The results of the experiments indicate that the ensemble models performed better than the individual models in detecting pneumonia from chest X-ray images. Below is the table summarizing the performance of various models based on test accuracy:
Model Name | Architecture(s) Used | Accuracy (%) |
---|---|---|
V6EB3 | ResNet-18 (V3R18), ResNet-50 (V3R50), ResNet-50 (V7R50) | 86.472 |
V5EB2 | ResNet-18 (V3R18), ResNet-50 (V3R50) | 86.301 |
V7EB3 | ResNet-18 (V3R18), ResNet-50 (V3R50), ResNet-50 (V1R50) | 86.130 |
V2EB4 | ResNet-18 (V3R18), ResNet-50 (V3R50), ResNet-50 (V7R50), ResNet-50 (V15R50) | 85.787 |
V1R50 | ResNet-50 | 85.445 |
V3R18 | ResNet-18 | 84.589 |
V3R50 | ResNet-50 | 84.246 |
V7R50 | ResNet-50 | 83.732 |
V15R50 | ResNet-50 | 83.732 |
V4R50 | ResNet-50 | 83.39 |
Model Name | Samples per Class (*1000) | Batch Size | Learning Rate | Epochs Trained | Accuracy (%) |
---|---|---|---|---|---|
V1R50 | 30 | 9 | 0.0001 | 7 | 85.445 |
V3R18 | 30 | 32 | 0.001 CLR | 14 | 84.589 |
V3R50 | 50 | 60 | 0.0001 RLRP | 53 | 84.246 |
V7R50 | 30 | 120 | 0.0001 | 10 | 83.732 |
V15R50 | 30 | 32 | 0.0001 CLR | 24 | 83.732 |
V4R50 | 50 | 9 | 0.0001 RLRP | 9 | 83.39 |
The highest accuracy of 86.472% was achieved by the V6EB3 ensemble model, which combined ResNet-18 and ResNet-50 models. The V5EB2 ensemble model came close with an accuracy of 86.301%. Individual models like V1R50 (ResNet-50) achieved 85.445%, while V3R18 (ResNet-18) achieved 84.589%, demonstrating that smaller models can perform competitively with proper hyperparameter tuning.

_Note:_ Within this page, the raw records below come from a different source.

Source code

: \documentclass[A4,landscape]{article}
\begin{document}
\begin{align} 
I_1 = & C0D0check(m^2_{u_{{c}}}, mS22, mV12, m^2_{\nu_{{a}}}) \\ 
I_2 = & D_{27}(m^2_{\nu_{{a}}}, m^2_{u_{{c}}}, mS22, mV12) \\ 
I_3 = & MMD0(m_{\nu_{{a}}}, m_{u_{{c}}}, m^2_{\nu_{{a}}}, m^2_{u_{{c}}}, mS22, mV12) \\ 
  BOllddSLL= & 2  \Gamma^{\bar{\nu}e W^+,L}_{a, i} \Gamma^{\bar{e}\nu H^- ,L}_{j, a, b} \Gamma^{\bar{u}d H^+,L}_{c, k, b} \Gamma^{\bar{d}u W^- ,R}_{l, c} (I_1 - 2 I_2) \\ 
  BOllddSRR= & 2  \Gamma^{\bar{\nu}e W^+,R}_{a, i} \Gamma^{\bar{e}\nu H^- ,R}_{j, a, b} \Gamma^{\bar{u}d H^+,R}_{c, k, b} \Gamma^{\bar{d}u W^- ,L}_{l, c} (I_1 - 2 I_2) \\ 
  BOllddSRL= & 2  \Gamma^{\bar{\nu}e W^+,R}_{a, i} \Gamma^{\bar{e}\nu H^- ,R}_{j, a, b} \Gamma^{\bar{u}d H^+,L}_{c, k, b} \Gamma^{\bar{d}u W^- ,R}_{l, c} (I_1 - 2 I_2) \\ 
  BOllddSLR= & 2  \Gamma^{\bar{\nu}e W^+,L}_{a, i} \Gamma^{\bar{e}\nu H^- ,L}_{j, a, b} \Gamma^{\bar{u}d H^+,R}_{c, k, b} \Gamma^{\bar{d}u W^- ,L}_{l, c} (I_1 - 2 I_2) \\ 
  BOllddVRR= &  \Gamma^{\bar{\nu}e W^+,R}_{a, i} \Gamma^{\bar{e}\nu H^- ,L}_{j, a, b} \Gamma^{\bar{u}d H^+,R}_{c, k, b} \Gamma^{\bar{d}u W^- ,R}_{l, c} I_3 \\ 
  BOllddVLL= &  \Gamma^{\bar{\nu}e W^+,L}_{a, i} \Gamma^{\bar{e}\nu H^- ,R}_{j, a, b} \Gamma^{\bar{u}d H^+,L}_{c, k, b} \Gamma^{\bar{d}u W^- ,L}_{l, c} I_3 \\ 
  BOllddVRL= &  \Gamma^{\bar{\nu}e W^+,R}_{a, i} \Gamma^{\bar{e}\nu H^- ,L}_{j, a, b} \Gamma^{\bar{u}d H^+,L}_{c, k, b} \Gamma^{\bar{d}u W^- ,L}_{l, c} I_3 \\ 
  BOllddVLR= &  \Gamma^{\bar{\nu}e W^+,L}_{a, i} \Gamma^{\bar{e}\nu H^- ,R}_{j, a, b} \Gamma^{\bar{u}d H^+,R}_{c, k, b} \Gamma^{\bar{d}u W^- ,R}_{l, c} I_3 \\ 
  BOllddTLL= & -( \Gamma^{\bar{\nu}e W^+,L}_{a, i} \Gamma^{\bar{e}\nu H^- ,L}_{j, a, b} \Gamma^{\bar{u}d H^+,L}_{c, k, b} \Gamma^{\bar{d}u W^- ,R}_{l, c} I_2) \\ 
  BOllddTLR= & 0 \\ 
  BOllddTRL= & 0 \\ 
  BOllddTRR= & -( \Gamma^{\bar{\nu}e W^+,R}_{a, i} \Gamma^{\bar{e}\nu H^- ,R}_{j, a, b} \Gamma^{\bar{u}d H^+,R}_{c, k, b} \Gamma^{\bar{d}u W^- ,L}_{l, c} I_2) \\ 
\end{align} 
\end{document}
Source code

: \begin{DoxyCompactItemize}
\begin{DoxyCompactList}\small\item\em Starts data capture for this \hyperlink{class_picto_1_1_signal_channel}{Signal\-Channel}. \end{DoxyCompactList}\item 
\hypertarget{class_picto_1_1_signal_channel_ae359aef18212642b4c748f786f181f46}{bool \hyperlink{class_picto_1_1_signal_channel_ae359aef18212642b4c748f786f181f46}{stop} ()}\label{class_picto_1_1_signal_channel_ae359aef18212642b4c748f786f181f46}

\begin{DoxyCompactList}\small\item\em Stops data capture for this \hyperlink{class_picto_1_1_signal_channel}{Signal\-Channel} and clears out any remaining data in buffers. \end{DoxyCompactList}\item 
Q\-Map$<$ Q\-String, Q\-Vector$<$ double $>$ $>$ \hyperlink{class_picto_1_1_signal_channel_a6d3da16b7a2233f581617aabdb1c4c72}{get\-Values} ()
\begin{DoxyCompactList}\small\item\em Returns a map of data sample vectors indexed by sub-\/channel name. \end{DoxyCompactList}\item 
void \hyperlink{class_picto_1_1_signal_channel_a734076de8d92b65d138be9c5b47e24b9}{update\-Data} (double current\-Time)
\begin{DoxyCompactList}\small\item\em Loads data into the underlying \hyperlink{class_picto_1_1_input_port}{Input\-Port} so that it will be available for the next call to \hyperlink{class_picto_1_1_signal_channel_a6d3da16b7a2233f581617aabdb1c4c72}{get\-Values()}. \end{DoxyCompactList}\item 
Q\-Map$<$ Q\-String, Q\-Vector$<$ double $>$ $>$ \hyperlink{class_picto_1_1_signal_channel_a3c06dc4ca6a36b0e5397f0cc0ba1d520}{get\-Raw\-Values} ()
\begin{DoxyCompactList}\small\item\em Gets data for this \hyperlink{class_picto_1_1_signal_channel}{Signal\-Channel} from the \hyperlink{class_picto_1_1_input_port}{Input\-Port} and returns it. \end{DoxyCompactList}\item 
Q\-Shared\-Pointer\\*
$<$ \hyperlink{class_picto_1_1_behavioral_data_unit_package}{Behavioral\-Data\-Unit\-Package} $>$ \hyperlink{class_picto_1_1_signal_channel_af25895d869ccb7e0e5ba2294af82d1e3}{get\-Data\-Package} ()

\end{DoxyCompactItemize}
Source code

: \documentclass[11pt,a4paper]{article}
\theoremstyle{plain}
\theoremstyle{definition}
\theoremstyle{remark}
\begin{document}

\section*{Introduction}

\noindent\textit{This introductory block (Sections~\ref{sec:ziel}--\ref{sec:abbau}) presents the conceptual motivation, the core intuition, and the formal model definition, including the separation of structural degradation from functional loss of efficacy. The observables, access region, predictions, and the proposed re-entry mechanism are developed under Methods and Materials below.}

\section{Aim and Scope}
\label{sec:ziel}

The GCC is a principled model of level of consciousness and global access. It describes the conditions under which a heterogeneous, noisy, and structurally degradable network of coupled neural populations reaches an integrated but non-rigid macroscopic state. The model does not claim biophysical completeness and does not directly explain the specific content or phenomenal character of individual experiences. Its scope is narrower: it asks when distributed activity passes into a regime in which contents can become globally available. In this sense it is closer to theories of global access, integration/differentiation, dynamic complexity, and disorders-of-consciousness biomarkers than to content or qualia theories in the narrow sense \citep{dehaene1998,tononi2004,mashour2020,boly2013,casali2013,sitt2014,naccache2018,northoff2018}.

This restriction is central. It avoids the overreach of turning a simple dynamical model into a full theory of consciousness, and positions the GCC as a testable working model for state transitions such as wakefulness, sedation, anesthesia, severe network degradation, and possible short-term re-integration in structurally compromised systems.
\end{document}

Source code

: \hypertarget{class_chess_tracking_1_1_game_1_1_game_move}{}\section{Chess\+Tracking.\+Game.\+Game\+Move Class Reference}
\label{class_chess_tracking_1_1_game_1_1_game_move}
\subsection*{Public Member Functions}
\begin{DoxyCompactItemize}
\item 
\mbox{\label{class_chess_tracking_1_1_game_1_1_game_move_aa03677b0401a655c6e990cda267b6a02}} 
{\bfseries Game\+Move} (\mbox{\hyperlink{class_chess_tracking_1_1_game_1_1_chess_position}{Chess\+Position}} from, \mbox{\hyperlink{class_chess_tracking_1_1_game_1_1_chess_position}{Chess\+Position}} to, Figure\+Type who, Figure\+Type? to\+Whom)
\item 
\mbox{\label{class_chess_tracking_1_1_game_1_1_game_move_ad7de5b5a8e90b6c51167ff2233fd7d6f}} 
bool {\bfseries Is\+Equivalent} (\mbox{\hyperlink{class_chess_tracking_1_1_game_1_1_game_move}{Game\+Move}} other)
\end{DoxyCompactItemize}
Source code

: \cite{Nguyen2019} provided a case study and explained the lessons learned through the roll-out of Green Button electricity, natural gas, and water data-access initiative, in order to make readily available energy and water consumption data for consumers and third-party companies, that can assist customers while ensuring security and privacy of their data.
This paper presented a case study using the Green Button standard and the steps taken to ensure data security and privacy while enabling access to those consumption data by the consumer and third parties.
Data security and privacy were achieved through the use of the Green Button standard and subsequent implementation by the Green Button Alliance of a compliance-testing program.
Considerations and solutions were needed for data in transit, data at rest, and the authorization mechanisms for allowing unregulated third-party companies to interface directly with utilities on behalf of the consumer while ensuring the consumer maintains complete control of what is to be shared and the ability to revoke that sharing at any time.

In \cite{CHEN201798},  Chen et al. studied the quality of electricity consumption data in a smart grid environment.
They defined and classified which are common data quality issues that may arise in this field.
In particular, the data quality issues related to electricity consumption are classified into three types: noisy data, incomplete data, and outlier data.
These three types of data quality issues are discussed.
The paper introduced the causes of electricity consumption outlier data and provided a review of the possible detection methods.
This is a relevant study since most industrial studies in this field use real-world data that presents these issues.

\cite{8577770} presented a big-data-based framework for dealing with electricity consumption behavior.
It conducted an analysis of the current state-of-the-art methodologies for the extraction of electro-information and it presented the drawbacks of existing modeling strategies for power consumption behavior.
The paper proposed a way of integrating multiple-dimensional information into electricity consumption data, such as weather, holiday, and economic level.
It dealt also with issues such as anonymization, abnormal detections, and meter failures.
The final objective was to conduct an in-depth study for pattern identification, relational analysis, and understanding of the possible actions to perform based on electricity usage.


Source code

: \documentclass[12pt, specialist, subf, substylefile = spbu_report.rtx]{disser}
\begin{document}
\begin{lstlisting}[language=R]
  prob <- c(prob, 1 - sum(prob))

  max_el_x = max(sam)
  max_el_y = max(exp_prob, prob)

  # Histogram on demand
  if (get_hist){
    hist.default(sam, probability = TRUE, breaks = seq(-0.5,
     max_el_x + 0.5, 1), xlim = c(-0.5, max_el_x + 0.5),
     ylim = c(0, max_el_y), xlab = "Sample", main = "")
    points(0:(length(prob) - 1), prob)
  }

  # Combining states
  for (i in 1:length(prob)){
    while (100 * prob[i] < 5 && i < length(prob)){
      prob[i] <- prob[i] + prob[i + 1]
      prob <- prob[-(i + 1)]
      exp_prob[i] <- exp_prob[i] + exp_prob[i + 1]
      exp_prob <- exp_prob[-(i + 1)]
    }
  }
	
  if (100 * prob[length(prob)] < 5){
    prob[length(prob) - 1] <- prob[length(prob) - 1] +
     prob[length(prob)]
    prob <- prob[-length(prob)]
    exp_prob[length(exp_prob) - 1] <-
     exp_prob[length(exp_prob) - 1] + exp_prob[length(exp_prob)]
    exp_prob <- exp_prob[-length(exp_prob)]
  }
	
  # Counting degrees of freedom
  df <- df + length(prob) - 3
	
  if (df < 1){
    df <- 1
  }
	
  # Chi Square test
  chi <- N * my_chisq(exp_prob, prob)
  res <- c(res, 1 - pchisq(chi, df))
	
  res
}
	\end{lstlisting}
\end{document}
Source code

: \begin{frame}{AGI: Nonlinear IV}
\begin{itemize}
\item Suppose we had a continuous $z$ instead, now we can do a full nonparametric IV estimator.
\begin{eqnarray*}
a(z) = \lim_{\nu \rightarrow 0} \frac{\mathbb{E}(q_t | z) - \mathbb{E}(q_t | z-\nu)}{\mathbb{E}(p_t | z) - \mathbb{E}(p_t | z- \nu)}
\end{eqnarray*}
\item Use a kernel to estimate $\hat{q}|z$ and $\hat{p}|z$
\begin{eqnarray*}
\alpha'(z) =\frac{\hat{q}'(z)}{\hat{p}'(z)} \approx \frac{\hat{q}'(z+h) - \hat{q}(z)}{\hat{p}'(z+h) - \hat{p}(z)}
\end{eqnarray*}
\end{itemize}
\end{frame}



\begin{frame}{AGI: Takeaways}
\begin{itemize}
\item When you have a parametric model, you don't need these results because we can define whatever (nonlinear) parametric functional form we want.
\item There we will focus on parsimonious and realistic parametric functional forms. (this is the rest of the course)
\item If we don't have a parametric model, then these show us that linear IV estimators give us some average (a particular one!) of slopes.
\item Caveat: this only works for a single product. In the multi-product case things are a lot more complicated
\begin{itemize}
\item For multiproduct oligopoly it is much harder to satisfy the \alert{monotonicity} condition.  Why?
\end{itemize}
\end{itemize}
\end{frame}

The experiments showed that ensemble models significantly outperformed individual models in pneumonia detection from chest X-rays. Specifically, models combining ResNet-18 and ResNet-50 architectures yielded the highest accuracies. ResNet-18 demonstrated strong performance, especially with learning rate schedulers like ReduceLROnPlateau.
Data augmentation and learning rate scheduling played a critical role in improving model performance. In future work, it is planned to further enhance the models by exploring new hyperparameters, expanding the dataset, and potentially using transfer learning techniques. This project demonstrates the potential of deep learning in automating medical diagnostics for pneumonia detection.